Obama Vows Full Force of Law for Afghan Shooting Suspect

Posted March 13th, 2012 at 11:50 am (UTC-5)
Leave a comment

U.S. President Barack Obama has vowed that the U.S. soldier suspected of going on a shooting spree that killed 16 Afghan civilians Sunday will face the full force of the law.

He told reporters at the White House Tuesday that the United States takes the incident, in his words, “as seriously as if it was our own citizens and our own children who were murdered.”

At the same time, Mr. Obama said he has extraordinary confidence in U.S. military leaders and service members stationed in Afghanistan. He also repeated that despite the killings and public outrage, there will be no hasty U.S. retreat from the country.

Meanwhile, the New York Times on Tuesday quoted unnamed U.S. officials as saying the Obama administration was considering whether to further reduce the level of American forces in Afghanistan by at least an additional 20,000 troops by 2013.

The newspaper reported that senior White House officials have been considering an accelerated U.S. withdrawal for weeks, especially in light of the violence resulting from the burning of Qurans last month by U.S. soldiers and Sunday's killings in Kandahar.

Mr. Obama said Tuesday that the U.S. will “responsibly” draw down its forces by the end of 2014, the deadline by which the U.S. and its allies plan to withdraw combat troops from Afghanistan.

In violence Tuesday, suspected militants fired on an Afghan government delegation visiting one of the villages where the U.S. soldier allegedly murdered 16 civilians.

The attack in Kandahar province killed an Afghan soldier and wounded at least one policeman. No group has claimed responsibility for the shooting, but the Taliban has sworn revenge and vowed to behead Americans.

In eastern Afghanistan, hundreds of people protested in the city of Jalalabad in the first significant public demonstration against Sunday's killings. Many of the marchers chanted “Death to America.”

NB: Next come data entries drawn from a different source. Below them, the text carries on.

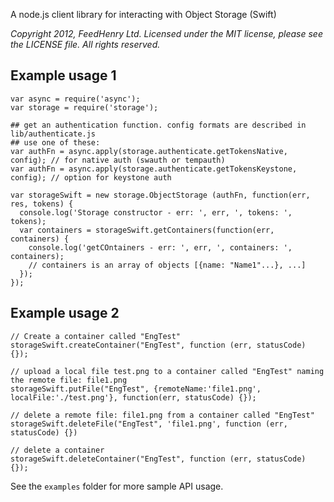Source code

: A node.js client library for interacting with Object Storage (Swift)

_Copyright 2012, FeedHenry Ltd. Licensed under the
MIT license, please see the LICENSE file.  All rights reserved._

## Example usage 1
    var async = require('async');
    var storage = require('storage');
    
    ## get an authentication function. config formats are described in lib/authenticate.js
    ## use one of these:
    var authFn = async.apply(storage.authenticate.getTokensNative, config); // for native auth (swauth or tempauth)
    var authFn = async.apply(storage.authenticate.getTokensKeystone, config); // option for keystone auth

    var storageSwift = new storage.ObjectStorage (authFn, function(err, res, tokens) {
      console.log('Storage constructor - err: ', err, ', tokens: ', tokens);
      var containers = storageSwift.getContainers(function(err, containers) {
        console.log('getCOntainers - err: ', err, ', containers: ', containers);
        // containers is an array of objects [{name: "Name1"...}, ...]
      });
    });

## Example usage 2
    // Create a container called "EngTest"
    storageSwift.createContainer("EngTest", function (err, statusCode) {});
    
    // upload a local file test.png to a container called "EngTest" naming the remote file: file1.png 
    storageSwift.putFile("EngTest", {remoteName:'file1.png', localFile:'./test.png'}, function(err, statusCode) {});
    
    // delete a remote file: file1.png from a container called "EngTest"
    storageSwift.deleteFile("EngTest", 'file1.png', function (err, statusCode) {})
    
    // delete a container
    storageSwift.deleteContainer("EngTest", function (err, statusCode) {});

See the `examples` folder for more sample API usage.




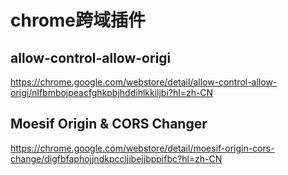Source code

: # chrome跨域插件

## allow-control-allow-origi

https://chrome.google.com/webstore/detail/allow-control-allow-origi/nlfbmbojpeacfghkpbjhddihlkkiljbi?hl=zh-CN

## Moesif Origin & CORS Changer

https://chrome.google.com/webstore/detail/moesif-origin-cors-change/digfbfaphojjndkpccljibejjbppifbc?hl=zh-CN


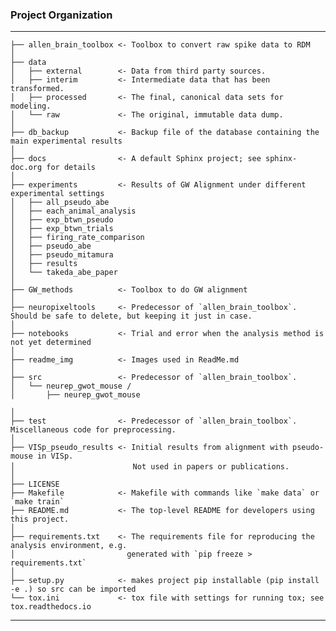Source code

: ### Project Organization

------------

    ├── allen_brain_toolbox <- Toolbox to convert raw spike data to RDM
    │
    ├── data
    │   ├── external        <- Data from third party sources.
    │   ├── interim         <- Intermediate data that has been transformed.
    │   ├── processed       <- The final, canonical data sets for modeling.
    │   └── raw             <- The original, immutable data dump.
    │
    ├── db_backup           <- Backup file of the database containing the main experimental results
    │
    ├── docs                <- A default Sphinx project; see sphinx-doc.org for details
    │
    ├── experiments         <- Results of GW Alignment under different experimental settings
    │   ├── all_pseudo_abe
    │   ├── each_animal_analysis
    │   ├── exp_btwn_pseudo
    │   ├── exp_btwn_trials
    │   ├── firing_rate_comparison
    │   ├── pseudo_abe
    │   ├── pseudo_mitamura
    │   ├── results
    │   └── takeda_abe_paper
    │
    ├── GW_methods          <- Toolbox to do GW alignment
    │
    ├── neuropixeltools     <- Predecessor of `allen_brain_toolbox`. Should be safe to delete, but keeping it just in case.
    │
    ├── notebooks           <- Trial and error when the analysis method is not yet determined
    │
    ├── readme_img          <- Images used in ReadMe.md
    │
    ├── src                 <- Predecessor of `allen_brain_toolbox`.
    │   └── neurep_gwot_mouse /
    │       ├── neurep_gwot_mouse

    │
    ├── test                <- Predecessor of `allen_brain_toolbox`. Miscellaneous code for preprocessing.
    │
    ├── VISp_pseudo_results <- Initial results from alignment with pseudo-mouse in VISp.
    │                       　　Not used in papers or publications.
    │
    ├── LICENSE
    ├── Makefile            <- Makefile with commands like `make data` or `make train`
    ├── README.md           <- The top-level README for developers using this project.
    │
    ├── requirements.txt    <- The requirements file for reproducing the analysis environment, e.g.
    │                         generated with `pip freeze > requirements.txt`
    │
    ├── setup.py            <- makes project pip installable (pip install -e .) so src can be imported
    └── tox.ini             <- tox file with settings for running tox; see tox.readthedocs.io


--------
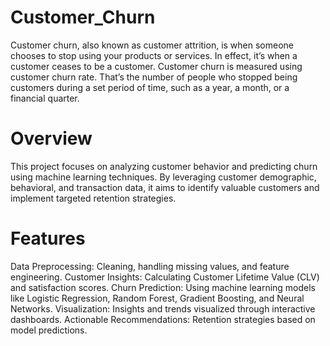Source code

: # Customer_Churn
Customer churn, also known as customer attrition, is when someone chooses to stop using your products or services. In effect, it’s when a customer ceases to be a customer. Customer churn is measured using customer churn rate. That’s the number of people who stopped being customers during a set period of time, such as a year, a month, or a financial quarter.

# Overview
This project focuses on analyzing customer behavior and predicting churn using machine learning techniques. By leveraging customer demographic, behavioral, and transaction data, it aims to identify valuable customers and implement targeted retention strategies.

# Features
Data Preprocessing: Cleaning, handling missing values, and feature engineering.
Customer Insights: Calculating Customer Lifetime Value (CLV) and satisfaction scores.
Churn Prediction: Using machine learning models like Logistic Regression, Random Forest, Gradient Boosting, and Neural Networks.
Visualization: Insights and trends visualized through interactive dashboards.
Actionable Recommendations: Retention strategies based on model predictions.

U.S. and Afghan officials say Sunday's incident took place when a U.S. soldier walked off his base and shot and killed civilians in their homes in the Panjwai district of southern Kandahar. Many of the victims were children. Villagers say he set some of the bodies on fire.

The Afghan parliament condemned the killings, urging the U.S. government to punish the culprits and put them on trial in a public court.

NATO officials say the suspect is a U.S. Army staff sergeant who acted alone and turned himself in. The Pentagon has not released his name. But a U.S. official has told news agencies that he is a 38 year-old father of two and recently suffered a head injury in a vehicle accident while on duty in Iraq.

Specialists in U.S. military law say that if a series of investigations finds sufficient legal evidence, the Army sergeant will be charged and will face a court martial. He could face the death penalty.

Defense Secretary Leon Panetta told reporters Tuesday that the military needs to learn from these “tragic events” and “do everything possible to make sure that they don't happen again.”